Chicago, June 6, 1982
“What is my penance, Father?”
For the past five weeks Anne Langdon had come to Wednesday afternoon confession, sometimes waiting for the other penitents to leave before stepping into the box to disclose her petty transgressions: returning a book to the library past its due date, slipping into a movie matinee and then fibbing about it to her husband, pretending not to be home when Mrs. Murphy, that crusty owl of a next door neighbor, rang her door bell to borrow a cup of sugar.
It seemed as though Mrs. Langdon were holding something back. Father Roy felt it the day he bumped into her in the canned food aisle of the supermarket. She had startled when he said hello, dropping the can of green beans whose label she’d been inspecting, and blushed when he’d kneeled to pick it up. And he had felt it during mass when his gaze fell upon her eyes as he delivered his sermons. Sad serious eyes. Beseeching eyes, glazed with a somber emptiness. In her mid-twenties, Mrs. Langdon had the mien that Father Roy had only seen in souls burdened by the yoke of a life-long secret too shameful to reveal.

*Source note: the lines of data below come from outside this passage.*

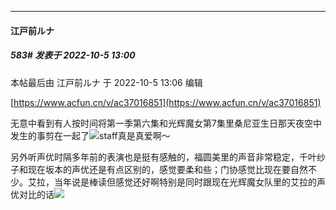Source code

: 

*****

####  江戸前ルナ  
##### 583#       发表于 2022-10-5 13:00

 本帖最后由 江戸前ルナ 于 2022-10-5 13:06 编辑 

[https://www.acfun.cn/v/ac37016851](https://www.acfun.cn/v/ac37016851)

无意中看到有人按时间将第一季第六集和光辉魔女第7集里桑尼亚生日那天夜空中发生的事剪在一起了<img src="https://static.saraba1st.com/image/smiley/face2017/096.png" referrerpolicy="no-referrer">staff真是真爱啊～

另外听声优时隔多年前的表演也是挺有感触的，福圆美里的声音非常稳定，千叶纱子和现在坂本的声优还是有点区别的，感觉要柔和些；门协感觉比现在要自然不少。艾拉，当年说是棒读但感觉还好啊特别是同时跟现在光辉魔女队里的艾拉的声优对比的话<img src="https://static.saraba1st.com/image/smiley/face2017/068.png" referrerpolicy="no-referrer">

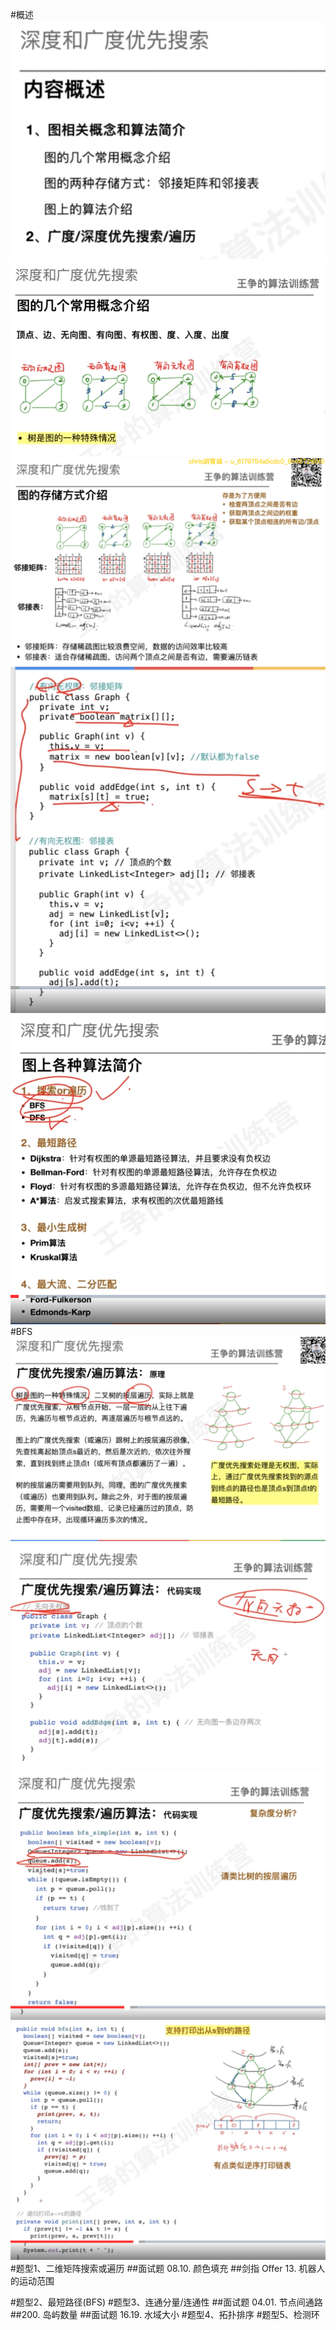 #概述
![](.z_01_算法_类别_DFS_images/fdcbefbe.png)
![](.z_01_算法_类别_DFS_images/5ce07443.png)
![](.z_01_算法_类别_DFS_images/771db16e.png)
![](.z_01_算法_类别_DFS_images/8f800f2e.png)
![](.z_01_算法_类别_DFS_images/978a1188.png)
#BFS
![](.z_01_算法_类别_DFS_images/70384178.png)
![](.z_01_算法_类别_DFS_images/1d3622af.png)
![](.z_01_算法_类别_DFS_images/49b803a6.png)
![](.z_01_算法_类别_DFS_images/2b32dfcb.png)
#题型1、二维矩阵搜索或遍历 
##面试题 08.10. 颜色填充
[](https://leetcode-cn.com/problems/color-fill-lcci/)
##剑指 Offer 13. 机器人的运动范围
[](https://leetcode-cn.com/problems/ji-qi-ren-de-yun-dong-fan-wei-lcof/)

#题型2、最短路径(BFS) 
#题型3、连通分量/连通性 
##面试题 04.01. 节点间通路
[](https://leetcode-cn.com/problems/route-between-nodes-lcci/)
##200. 岛屿数量
[](https://leetcode-cn.com/problems/number-of-islands/)
##面试题 16.19. 水域大小
[](https://leetcode-cn.com/problems/pond-sizes-lcci/)
#题型4、拓扑排序 
#题型5、检测环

Now, he spied her through the grid separating the compartments of the confessional. Motes of dust floated in the hazy light which outlined her profile, the effect making her seem even younger – plain yet exuding that curiously poignant allure borne of vulnerability: the naïve appearance of a peasant saint. She smiled as if they were sharing a moment of innocent intimacy.
“What is my penance, Father?” she asked again.

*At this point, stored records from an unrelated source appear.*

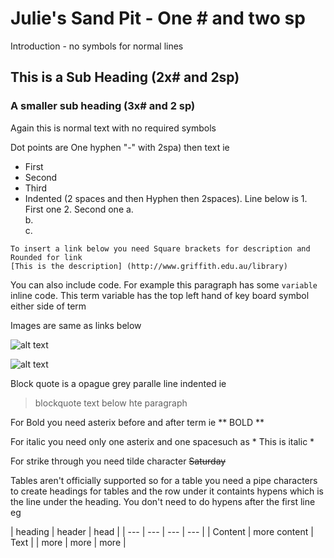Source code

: # Julie's Sand Pit - One # and two sp
Introduction - no symbols for normal lines 
## This is a Sub Heading (2x# and 2sp)
### A smaller sub heading (3x# and 2 sp)
Again this is normal text with no required symbols


Dot points are One hyphen "-" with 2spa) then text ie


-  First
-  Second
-  Third
  -  Indented (2 spaces and then Hyphen then 2spaces). Line below is 
    1.  First one
    2.  Second one
    a.  
    b.  
    c.
    
    To insert a link below you need Square brackets for description and Rounded for link
    [This is the description] (http://www.griffith.edu.au/library)
      
  You can also include code. For example this paragraph has some `variable` inline code. This term variable has the top left hand of key board symbol either side of term
  
  
 Images are same as links below
 
 
 ![alt text](http://picsum.photos/200/200)
 
 
 ![alt text](https://www.freeimages.com/photo/obsolete-1242483)
 
 
 Block quote is a opague grey paralle line indented ie
 
 
 > blockquote text below hte paragraph
 
   
 For Bold you need asterix before and after term ie ** BOLD  **
 
 For italic you need only one asterix and one spacesuch as * This is italic *
 
 For strike through you need tilde character ~~Saturday~~   
 
 Tables aren't officially supported so for a table you need a pipe characters to create headings for tables and the row under it containts hypens which is the line under the heading.  You don't need to do hypens after the first line eg
 
 
 | heading | header | head |
 | --- | --- | --- | --- |
 | Content | more content | Text |
 | more | more | more |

He leaned towards the grid. “Is there anything else you wanted to tell me?”
She took a deep breath and looked down at her hands which lay folded on her lap. “Yesterday, I was looking out my kitchen window at my neighbor’s back yard. She has a row of tulips; yellow, pink and red, all lined up like perfect soldiers. And suddenly – I really don’t know how the thought got in my head – I imagined what it would feel like to step on them; to crush the flowers under my feet. And I felt such a thrill, as if I were really doing it. I just stomped and stomped and stomped, and I could see, in my mind’s eye, how the stems were left all bent, the petals torn, but what’s more… I could feel them under my feet.”
A bang echoed in the church. A worshipper had dropped a kneeler in a nearby pew.

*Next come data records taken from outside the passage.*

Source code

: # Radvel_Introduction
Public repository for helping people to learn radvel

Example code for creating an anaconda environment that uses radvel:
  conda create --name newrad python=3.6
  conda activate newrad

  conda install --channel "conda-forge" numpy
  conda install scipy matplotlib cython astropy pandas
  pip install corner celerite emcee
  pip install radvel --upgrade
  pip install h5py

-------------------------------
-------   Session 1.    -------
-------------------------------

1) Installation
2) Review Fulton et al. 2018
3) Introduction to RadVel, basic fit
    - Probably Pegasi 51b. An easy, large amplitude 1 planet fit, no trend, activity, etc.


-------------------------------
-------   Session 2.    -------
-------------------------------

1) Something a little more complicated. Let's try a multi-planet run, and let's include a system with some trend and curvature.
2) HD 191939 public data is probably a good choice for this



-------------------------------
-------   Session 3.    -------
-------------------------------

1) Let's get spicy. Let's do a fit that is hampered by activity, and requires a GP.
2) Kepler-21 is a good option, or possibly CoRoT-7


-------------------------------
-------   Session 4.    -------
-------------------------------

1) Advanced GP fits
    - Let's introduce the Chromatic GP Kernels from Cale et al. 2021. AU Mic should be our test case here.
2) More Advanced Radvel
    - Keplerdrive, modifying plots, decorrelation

“I could feel it, Father,” she whispered. “It was absolutely delicious.”
“You didn’t trample Mrs. Murphy’s flower bed now, did you?”
“I did in my heart.”
“I don’t think that rises to the level of a transgression.”
“But Father, isn’t it a sin when we think something…when we think of something so much that we start to feel it with every fiber in our body.” She was breathing heavily now. She looked at him through the grid, her eyes watery, her lips slightly parted. “Isn’t that a sin, Father, when you imagine the impossible and live it in your thoughts?”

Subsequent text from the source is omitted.